4. The learned Single Judge held, relying on the Agreement that the area agreed to be sold was part of Plot C-2. based on the sanctioned lay out. The learned single Judge also held that at the prima facie stage it was not possible to hold whether the Agreement is a Development Agreement. The learned single Judge held that the Agreement would have to be read as a whole and material will have to be considered which could only be done at the trial of the suit. The contention urged that in view of Section 14 of the Specific Relief Act, the Agreement could not be enforced was rejected by the learned Judge by holding that the issue can only be decided at the final hearing of the suit. The various other contentions urged in support of the contention that the Agreement was a development agreement were rejected on the ground that the document would have to be construed by considering the other material on record and the evidence. After so holding and on considering the documentary evidence, the learned single Judge held that he was satisfied that a prima facie case has been made out. The learned Judge thereafter was pleased to make the Motion absolute in the following terms:
Defendants, their servants, agents are restrained by an order and injunction from in any manner disposing of or alienating and encumbering an area admeasuring 2 lakh sq.ft. on Plot No. C-2 more particularly described in second schedule to the Agreement dated 24th March, 2005 as also utilising benefit of TDR/DRC generated by defendant Nos. 1 to so as to adversely affect Plaintiffs right to construct and sell the said area in accordance with the agreement Exh.F-4 to the Plaint.
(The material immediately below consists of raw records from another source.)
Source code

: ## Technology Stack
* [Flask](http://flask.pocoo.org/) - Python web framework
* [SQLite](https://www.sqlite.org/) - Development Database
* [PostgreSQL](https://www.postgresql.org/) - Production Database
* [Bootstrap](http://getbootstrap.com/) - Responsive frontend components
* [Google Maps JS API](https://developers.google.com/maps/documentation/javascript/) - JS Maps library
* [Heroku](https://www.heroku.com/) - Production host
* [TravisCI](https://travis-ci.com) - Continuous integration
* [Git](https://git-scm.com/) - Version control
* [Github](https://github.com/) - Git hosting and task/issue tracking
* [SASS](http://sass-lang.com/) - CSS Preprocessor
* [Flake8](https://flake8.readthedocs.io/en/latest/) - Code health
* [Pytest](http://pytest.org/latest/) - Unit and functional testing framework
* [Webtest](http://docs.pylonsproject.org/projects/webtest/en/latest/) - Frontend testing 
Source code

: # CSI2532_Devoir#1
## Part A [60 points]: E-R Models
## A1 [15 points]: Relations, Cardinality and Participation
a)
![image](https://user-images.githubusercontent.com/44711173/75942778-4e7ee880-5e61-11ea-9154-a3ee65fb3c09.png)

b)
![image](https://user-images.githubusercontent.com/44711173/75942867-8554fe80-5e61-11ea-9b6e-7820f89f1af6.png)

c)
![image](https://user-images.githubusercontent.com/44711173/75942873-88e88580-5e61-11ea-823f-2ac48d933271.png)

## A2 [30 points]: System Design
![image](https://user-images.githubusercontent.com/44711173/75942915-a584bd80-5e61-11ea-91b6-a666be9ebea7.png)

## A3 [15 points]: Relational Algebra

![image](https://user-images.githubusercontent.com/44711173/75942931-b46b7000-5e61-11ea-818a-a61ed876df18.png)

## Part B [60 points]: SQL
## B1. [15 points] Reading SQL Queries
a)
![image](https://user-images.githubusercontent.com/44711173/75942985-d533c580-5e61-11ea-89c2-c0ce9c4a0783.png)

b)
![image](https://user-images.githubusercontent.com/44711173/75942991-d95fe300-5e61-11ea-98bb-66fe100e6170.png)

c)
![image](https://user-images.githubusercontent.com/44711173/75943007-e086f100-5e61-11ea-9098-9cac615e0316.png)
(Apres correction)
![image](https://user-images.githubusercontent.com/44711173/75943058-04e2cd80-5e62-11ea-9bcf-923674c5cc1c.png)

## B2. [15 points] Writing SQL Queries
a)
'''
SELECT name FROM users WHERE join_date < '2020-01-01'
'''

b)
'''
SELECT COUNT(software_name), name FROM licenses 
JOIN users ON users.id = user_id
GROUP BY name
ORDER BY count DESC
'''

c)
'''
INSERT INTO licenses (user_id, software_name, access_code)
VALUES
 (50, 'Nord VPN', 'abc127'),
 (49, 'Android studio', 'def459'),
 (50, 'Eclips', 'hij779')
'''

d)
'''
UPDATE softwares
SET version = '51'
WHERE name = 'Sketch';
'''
After this order was pronounced certain additional submissions were made and the learned Judge thereafter was pleased to further order as under:
46. In my view, once the injucntion/linterlocutory relief is to protect right of Plaintiffs under this agreement, plaintiff cannot get anything more than what is the entitlement under the agreement. Hence, the defendant Nos. 1 to 11, their servants, agents are restrained by an order and injunction from in any manner disposing of or alienating the area of 2 lakh sq.ft. to be used and utilised by construction of building as shown on plan annexed as Annexure "B" to the agreement, available as free sale on the property being part of property being C-2 shown shaded in the same plan and more particularly described in the Agreement so as not to adversely affect plaintiffs right under the same. The injunction granted in the foregoing paragraphs be read in this light and the clause in the Agreement reproduced above.
5. The Appellants are aggrieved by these observations in para.46 of the order, which according to them has resulted in denying them protections for their right of development of additional 1,00,000 sq.ft. by way of TDR on the suit plot. They are also aggrieved by the non-grant of the injunction in respect of the suit way.
6. There was a delay in preferring the Appeal, which on a Motion taken out being Notice of Motion No. 3537 of 2005 the delay was condoned. It is only after this, did the respondent Nos. 1 to 9 and 10 and 11 file their cross objections.
7. On behalf of the Appellants the issues raised and submissions made are as under:
(a) After having held, that the Plaintiffs have made out a prima facie case and having made the notice of Motion absolute in terms as mentioned in para.42 of the judgment, could the learned Judge clarify the order by adding a rider at the end of para.46 of the judgment which reads as under:
The injunction granted in the foregoing paragraphs be read in this light and the clause in the Agreement reproduced above" which rider has the effect of nullifying the protection to the appellants and thereby permitting the respondents to deal with the TDR to the extent which could be made available by the respondents to the appellants by acquiring or purchasing slum TDR from the open market free from all encumbrances, claims and dues.
(b) Whether inspite of the specific provision in the agreement granting to the appellants right of way through the Plot No. 2A to Plot A-2 of the respondents property the relief in respect thereof should have been refused.
8. On the other hand on behalf of the respondent No. 10 it is contended that the Agreement was an agreement for security and in the alternative is a development agreement and consequently the appellants are not entitled to specific performance of the agreement.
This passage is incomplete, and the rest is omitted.